Task goal:
Transcribe only the lines of the listing below from the one holding "or pejorative language" through the one holding "don't skip repeating", inclusive, without any change.

───── Records provided

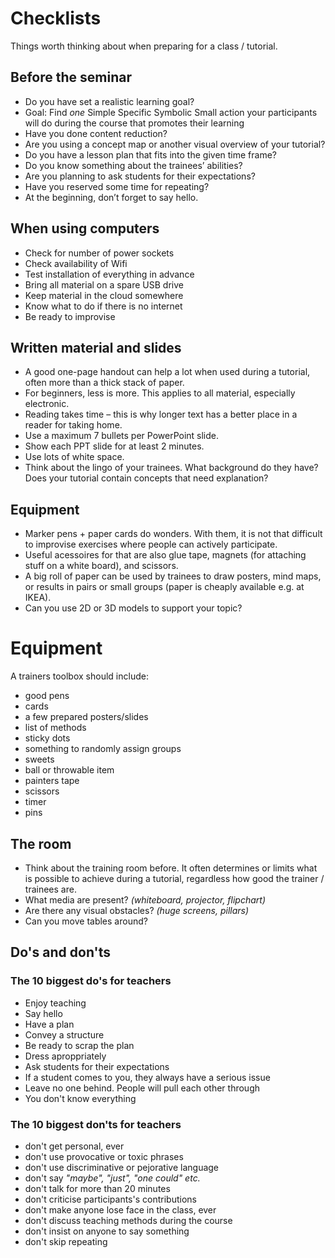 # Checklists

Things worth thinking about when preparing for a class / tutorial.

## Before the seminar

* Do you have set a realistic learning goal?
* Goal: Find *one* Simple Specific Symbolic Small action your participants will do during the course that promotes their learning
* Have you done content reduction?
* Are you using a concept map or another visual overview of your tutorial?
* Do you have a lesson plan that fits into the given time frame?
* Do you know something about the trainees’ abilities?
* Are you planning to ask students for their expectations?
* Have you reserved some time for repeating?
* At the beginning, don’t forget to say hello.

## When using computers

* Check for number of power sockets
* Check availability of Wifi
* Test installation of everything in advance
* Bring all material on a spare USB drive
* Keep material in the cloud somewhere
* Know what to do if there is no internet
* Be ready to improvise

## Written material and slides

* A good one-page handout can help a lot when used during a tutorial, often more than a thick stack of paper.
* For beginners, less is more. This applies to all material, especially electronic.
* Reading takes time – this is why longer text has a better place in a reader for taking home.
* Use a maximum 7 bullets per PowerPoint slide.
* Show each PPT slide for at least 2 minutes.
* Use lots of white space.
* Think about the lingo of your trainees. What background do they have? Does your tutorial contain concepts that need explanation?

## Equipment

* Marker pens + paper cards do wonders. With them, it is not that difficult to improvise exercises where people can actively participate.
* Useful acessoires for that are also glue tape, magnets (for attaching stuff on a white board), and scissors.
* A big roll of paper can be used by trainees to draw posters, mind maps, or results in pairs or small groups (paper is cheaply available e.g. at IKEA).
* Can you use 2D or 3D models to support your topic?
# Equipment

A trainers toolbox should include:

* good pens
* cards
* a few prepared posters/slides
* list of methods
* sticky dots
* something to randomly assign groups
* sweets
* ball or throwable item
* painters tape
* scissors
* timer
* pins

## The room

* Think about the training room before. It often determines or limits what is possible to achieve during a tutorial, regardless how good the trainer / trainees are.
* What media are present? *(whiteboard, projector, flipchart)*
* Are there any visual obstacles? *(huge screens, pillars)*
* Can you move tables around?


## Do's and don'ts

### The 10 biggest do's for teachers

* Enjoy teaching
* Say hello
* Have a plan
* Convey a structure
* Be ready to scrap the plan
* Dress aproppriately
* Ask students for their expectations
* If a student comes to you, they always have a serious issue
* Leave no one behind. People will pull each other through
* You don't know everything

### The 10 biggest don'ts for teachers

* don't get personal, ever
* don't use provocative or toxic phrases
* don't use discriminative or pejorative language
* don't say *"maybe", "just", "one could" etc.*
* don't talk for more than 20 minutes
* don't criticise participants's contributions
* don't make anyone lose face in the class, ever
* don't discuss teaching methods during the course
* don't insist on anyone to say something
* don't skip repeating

──────────
───── Records provided

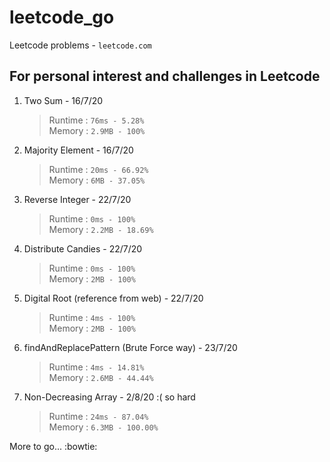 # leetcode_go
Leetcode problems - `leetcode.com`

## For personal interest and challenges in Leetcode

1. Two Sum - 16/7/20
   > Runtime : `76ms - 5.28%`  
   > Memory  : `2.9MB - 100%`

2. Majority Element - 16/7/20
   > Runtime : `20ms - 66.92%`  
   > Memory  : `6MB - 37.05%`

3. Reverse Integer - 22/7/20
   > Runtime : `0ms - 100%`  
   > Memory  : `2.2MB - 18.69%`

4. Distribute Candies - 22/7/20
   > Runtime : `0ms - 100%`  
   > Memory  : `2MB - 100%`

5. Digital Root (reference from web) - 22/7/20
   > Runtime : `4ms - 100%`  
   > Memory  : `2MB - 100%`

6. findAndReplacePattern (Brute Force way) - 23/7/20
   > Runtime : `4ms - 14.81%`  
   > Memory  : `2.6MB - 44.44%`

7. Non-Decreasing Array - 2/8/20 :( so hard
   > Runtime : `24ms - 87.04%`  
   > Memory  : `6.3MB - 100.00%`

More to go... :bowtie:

──────────
───── Records provided

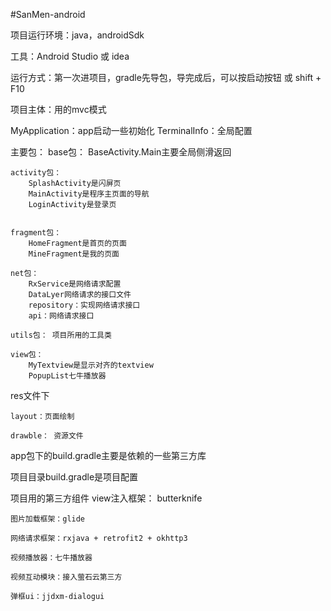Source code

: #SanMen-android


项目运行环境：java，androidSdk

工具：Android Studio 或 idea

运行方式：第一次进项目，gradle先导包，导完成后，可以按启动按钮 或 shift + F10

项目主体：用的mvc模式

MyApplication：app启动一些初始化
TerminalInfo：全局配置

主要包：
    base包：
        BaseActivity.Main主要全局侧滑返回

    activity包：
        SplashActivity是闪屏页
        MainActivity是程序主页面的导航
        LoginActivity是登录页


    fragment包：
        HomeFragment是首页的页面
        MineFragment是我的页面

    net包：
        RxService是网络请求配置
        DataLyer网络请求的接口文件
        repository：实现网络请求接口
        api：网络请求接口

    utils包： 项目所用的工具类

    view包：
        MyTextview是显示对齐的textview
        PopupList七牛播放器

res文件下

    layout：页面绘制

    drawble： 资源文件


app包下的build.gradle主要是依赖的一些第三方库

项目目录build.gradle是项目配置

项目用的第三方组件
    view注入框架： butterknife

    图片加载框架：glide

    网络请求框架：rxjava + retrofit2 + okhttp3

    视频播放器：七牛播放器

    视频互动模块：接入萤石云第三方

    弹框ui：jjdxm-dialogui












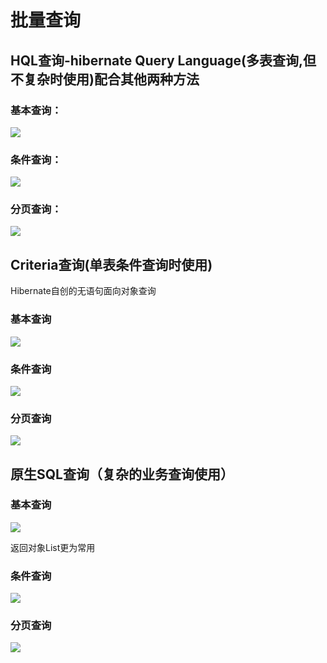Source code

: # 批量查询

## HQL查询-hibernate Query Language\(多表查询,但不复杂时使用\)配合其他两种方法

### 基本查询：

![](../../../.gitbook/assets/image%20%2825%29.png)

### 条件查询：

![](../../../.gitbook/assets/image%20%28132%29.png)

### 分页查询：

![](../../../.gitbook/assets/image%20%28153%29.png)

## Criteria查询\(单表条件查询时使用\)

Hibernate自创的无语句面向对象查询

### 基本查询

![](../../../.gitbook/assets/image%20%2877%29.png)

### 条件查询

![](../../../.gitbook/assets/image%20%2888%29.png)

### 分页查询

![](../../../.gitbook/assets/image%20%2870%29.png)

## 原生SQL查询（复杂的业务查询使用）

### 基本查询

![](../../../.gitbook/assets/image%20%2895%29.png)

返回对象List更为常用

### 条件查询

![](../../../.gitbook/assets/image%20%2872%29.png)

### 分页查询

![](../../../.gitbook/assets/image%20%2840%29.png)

──────────

Result of this exercise:
* don't use discriminative or pejorative language
* don't say *"maybe", "just", "one could" etc.*
* don't talk for more than 20 minutes
* don't criticise participants's contributions
* don't make anyone lose face in the class, ever
* don't discuss teaching methods during the course
* don't insist on anyone to say something
* don't skip repeating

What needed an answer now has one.